Last weekend I noted that the Rudy Giuliani flare up had revealed some critical ways in which Scott Walker may simply not be ready for the big leagues of a national campaign. In brief, a series of entirely avoidable, unforced errors during a period in the campaign that lacks even a chunk of the intensity that a presidential candidate faces when the game really gets underway. None of those missteps in themselves will end up hurting Walker. But they point to shortcomings as a candidate that could sink him later. Now we have another example, just a week later.
As you have probably seen in his CPAC pitch for himself as a presidential contender, Scott said that if he could stand up to the state’s teachers unions he could stand up to ISIS. Specifically, after explaining how he as president would stand up to ISIS, he said, “We need a leader with that kind of confidence. If I can take on a 100,000 protesters, I can do the same across the world.”
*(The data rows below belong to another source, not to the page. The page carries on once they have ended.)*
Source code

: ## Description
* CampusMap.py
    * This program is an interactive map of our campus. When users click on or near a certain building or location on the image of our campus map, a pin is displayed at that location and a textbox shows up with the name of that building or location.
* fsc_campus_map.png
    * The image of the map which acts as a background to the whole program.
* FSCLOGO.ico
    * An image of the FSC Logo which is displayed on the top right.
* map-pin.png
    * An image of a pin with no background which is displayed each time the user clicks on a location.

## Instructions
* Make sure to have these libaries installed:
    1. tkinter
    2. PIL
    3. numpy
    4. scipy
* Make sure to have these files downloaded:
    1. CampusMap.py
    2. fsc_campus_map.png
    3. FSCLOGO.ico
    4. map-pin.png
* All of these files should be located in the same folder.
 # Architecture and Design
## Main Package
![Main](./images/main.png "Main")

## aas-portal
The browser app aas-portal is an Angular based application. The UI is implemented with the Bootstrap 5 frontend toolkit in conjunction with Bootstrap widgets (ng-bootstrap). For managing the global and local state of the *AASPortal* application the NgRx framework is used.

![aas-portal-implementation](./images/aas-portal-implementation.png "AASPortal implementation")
In saying this, Walker managed to come of as offensive, callow and silly, all at the same time. Not only did he, even at a general level, compare tens of thousands of citizens of his own state to the most bloodthirsty of terrorists – he said something that made himself sound silly even to many voters primed to see teachers unions and the 2011 protestors in the worst possible light. I love me some teachers unions, but when it comes to ferocity and brutality, I’m sorry, ISIS they ain’t. In one sentence, Walker found a way to come off as a douchebag to people across the political spectrum – with each group, for a slightly different reason. A true accomplishment.
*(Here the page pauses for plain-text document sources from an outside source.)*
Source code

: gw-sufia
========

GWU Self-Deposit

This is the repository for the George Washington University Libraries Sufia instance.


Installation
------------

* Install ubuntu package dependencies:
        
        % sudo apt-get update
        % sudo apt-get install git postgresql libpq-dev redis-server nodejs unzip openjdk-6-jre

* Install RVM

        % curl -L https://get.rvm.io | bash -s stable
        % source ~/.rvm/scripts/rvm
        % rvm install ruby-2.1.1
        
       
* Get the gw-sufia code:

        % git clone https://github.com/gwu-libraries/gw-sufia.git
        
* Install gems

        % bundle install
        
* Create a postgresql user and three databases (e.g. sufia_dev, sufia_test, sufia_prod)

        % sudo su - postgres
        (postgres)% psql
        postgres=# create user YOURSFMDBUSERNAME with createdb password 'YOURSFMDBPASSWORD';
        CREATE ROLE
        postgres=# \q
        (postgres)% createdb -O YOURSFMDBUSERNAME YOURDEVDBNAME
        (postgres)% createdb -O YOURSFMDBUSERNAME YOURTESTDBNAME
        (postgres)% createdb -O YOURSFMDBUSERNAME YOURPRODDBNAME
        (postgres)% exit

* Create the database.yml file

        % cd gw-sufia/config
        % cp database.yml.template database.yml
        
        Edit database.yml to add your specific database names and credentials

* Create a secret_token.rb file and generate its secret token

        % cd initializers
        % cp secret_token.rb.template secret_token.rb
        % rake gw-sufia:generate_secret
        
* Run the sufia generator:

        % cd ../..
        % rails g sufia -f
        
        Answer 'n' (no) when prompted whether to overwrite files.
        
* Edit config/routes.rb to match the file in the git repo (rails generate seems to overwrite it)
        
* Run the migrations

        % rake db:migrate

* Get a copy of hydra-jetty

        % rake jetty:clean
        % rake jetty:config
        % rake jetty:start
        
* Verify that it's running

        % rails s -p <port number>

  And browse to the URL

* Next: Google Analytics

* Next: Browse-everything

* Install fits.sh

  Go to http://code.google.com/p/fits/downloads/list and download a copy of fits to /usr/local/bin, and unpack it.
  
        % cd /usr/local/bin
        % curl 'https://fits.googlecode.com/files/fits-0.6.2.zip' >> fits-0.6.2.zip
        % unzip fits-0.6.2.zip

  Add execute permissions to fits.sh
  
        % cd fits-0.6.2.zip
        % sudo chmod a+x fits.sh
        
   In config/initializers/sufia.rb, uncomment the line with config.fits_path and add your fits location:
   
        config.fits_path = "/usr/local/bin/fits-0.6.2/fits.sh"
Some will say this is the liberal media ganging up on Walker. Don’t buy it. A lot of conservatives were quick to pile on about what a stupid thing this was to say, as Catherine Thompson reports here. And potential rivals will of course have at him out of self-interest if nothing else. Everybody could see this was just dumb.
Will this sink Walker’s candidacy? Of course not. But again, unforced errors again and again. At a minimum, when you’re running for president you want to spend your time on message – saying why you should be president – not frittering away days explaining or walking back stupid things you said. And Walker seems to say those things a whole lot.
You can’t take away that Walker won three elections in four years in Wisconsin while pushing through major conservatives reforms (the latter part is key). You can’t do that without real political skill. On the big stage, though, he’s starting to seem like a bit of a dolt.